Memories exist and are reproduced, then, neither as ‘collective’ nor ‘collected’ but as socially accomplished (Olick 2007: 26). On this basis, memory is seen as ongoing process of realisation between individuals, groups and social texts, representations and spaces (and accounts of memory here permit its realisation through relationships to material artefacts, places and technologies). These approaches to memory that seek to accommodate a ‘dynamics’ of remembering between agents, memory ‘tools’ and social contexts are fruitful because they do not recapitulate to naturalised conceptions of memory as purely archival, objectively locatable from a repository extraction, or prematurely dismiss the formative role that experience and agency may play in making memories persistent.

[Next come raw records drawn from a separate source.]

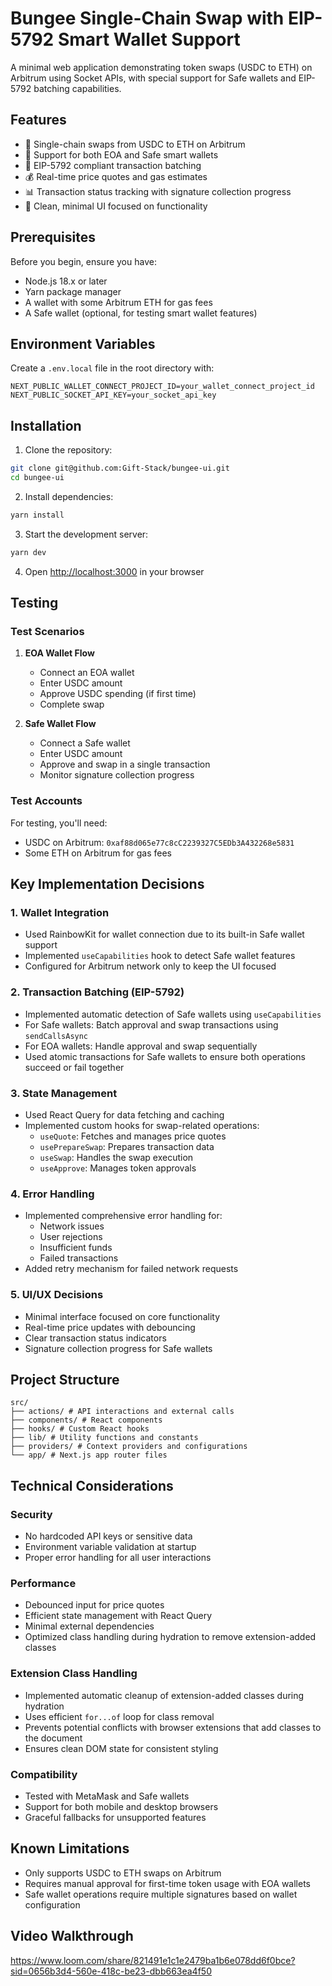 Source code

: # Bungee Single-Chain Swap with EIP-5792 Smart Wallet Support

A minimal web application demonstrating token swaps (USDC to ETH) on Arbitrum using Socket APIs, with special support for Safe wallets and EIP-5792 batching capabilities.

## Features

- 🔄 Single-chain swaps from USDC to ETH on Arbitrum
- 👛 Support for both EOA and Safe smart wallets
- 🔐 EIP-5792 compliant transaction batching
- 💰 Real-time price quotes and gas estimates
- 📊 Transaction status tracking with signature collection progress
- 🎨 Clean, minimal UI focused on functionality

## Prerequisites

Before you begin, ensure you have:

- Node.js 18.x or later
- Yarn package manager
- A wallet with some Arbitrum ETH for gas fees
- A Safe wallet (optional, for testing smart wallet features)

## Environment Variables

Create a `.env.local` file in the root directory with:

```env
NEXT_PUBLIC_WALLET_CONNECT_PROJECT_ID=your_wallet_connect_project_id
NEXT_PUBLIC_SOCKET_API_KEY=your_socket_api_key
```

## Installation

1. Clone the repository:

```bash
git clone git@github.com:Gift-Stack/bungee-ui.git
cd bungee-ui
```

2. Install dependencies:

```bash
yarn install
```

3. Start the development server:

```bash
yarn dev
```

4. Open [http://localhost:3000](http://localhost:3000) in your browser

## Testing

### Test Scenarios

1. **EOA Wallet Flow**

   - Connect an EOA wallet
   - Enter USDC amount
   - Approve USDC spending (if first time)
   - Complete swap

2. **Safe Wallet Flow**
   - Connect a Safe wallet
   - Enter USDC amount
   - Approve and swap in a single transaction
   - Monitor signature collection progress

### Test Accounts

For testing, you'll need:

- USDC on Arbitrum: `0xaf88d065e77c8cC2239327C5EDb3A432268e5831`
- Some ETH on Arbitrum for gas fees

## Key Implementation Decisions

### 1. Wallet Integration

- Used RainbowKit for wallet connection due to its built-in Safe wallet support
- Implemented `useCapabilities` hook to detect Safe wallet features
- Configured for Arbitrum network only to keep the UI focused

### 2. Transaction Batching (EIP-5792)

- Implemented automatic detection of Safe wallets using `useCapabilities`
- For Safe wallets: Batch approval and swap transactions using `sendCallsAsync`
- For EOA wallets: Handle approval and swap sequentially
- Used atomic transactions for Safe wallets to ensure both operations succeed or fail together

### 3. State Management

- Used React Query for data fetching and caching
- Implemented custom hooks for swap-related operations:
  - `useQuote`: Fetches and manages price quotes
  - `usePrepareSwap`: Prepares transaction data
  - `useSwap`: Handles the swap execution
  - `useApprove`: Manages token approvals

### 4. Error Handling

- Implemented comprehensive error handling for:
  - Network issues
  - User rejections
  - Insufficient funds
  - Failed transactions
- Added retry mechanism for failed network requests

### 5. UI/UX Decisions

- Minimal interface focused on core functionality
- Real-time price updates with debouncing
- Clear transaction status indicators
- Signature collection progress for Safe wallets

## Project Structure

```
src/
├── actions/ # API interactions and external calls
├── components/ # React components
├── hooks/ # Custom React hooks
├── lib/ # Utility functions and constants
├── providers/ # Context providers and configurations
└── app/ # Next.js app router files
```

## Technical Considerations

### Security

- No hardcoded API keys or sensitive data
- Environment variable validation at startup
- Proper error handling for all user interactions

### Performance

- Debounced input for price quotes
- Efficient state management with React Query
- Minimal external dependencies
- Optimized class handling during hydration to remove extension-added classes

### Extension Class Handling

- Implemented automatic cleanup of extension-added classes during hydration
- Uses efficient `for...of` loop for class removal
- Prevents potential conflicts with browser extensions that add classes to the document
- Ensures clean DOM state for consistent styling

### Compatibility

- Tested with MetaMask and Safe wallets
- Support for both mobile and desktop browsers
- Graceful fallbacks for unsupported features

## Known Limitations

- Only supports USDC to ETH swaps on Arbitrum
- Requires manual approval for first-time token usage with EOA wallets
- Safe wallet operations require multiple signatures based on wallet configuration

## Video Walkthrough
https://www.loom.com/share/821491e1c1e2479ba1b6e078dd6f0bce?sid=0656b3d4-560e-418c-be23-dbb663ea4f50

Crucibles and sites of memory
The reproduction of memory, according to ‘dynamic’ accounts, is therefore a practical process. On this basis, the active, ‘performative’ and spatial dimensions of memory are critical. Memory is topographically reproduced in its artefacts, institutions, agents and representations. It is maintained within ‘everyday’ landscapes (Tolia-Kelly 2004), as well as appearing rooted and embodied at sites implicated in specific histories including markers of memory, such as sites of atrocity (Koonz 1994). Memory is further invoked and affirmed at ‘spectacular’ forums, perhaps most visible in the seemingly unending proliferation of commemorative and memorial practices we see today (Frost and Laing 2013), especially in the service of the histories of nation states. Connerton suggests – drawing a connection between the body, bodily habits and performativity – that commemorations are pivotal in delineating pasts from presents, sedimenting ‘bodily’ memory and laying the contours within which social memory is possible (1989). The juncture of collective or shared social memories and individual minds therefore requires a bridging entity, which implies the constitutive role of embodiment, the body and performance (Narvaez 2006). As Winter notes, all acts of memory are more than just recollections, because in each performative, embodied iteration, memories are affected and affirmed rather than simply restated or ‘verified’ (2010: 11–12).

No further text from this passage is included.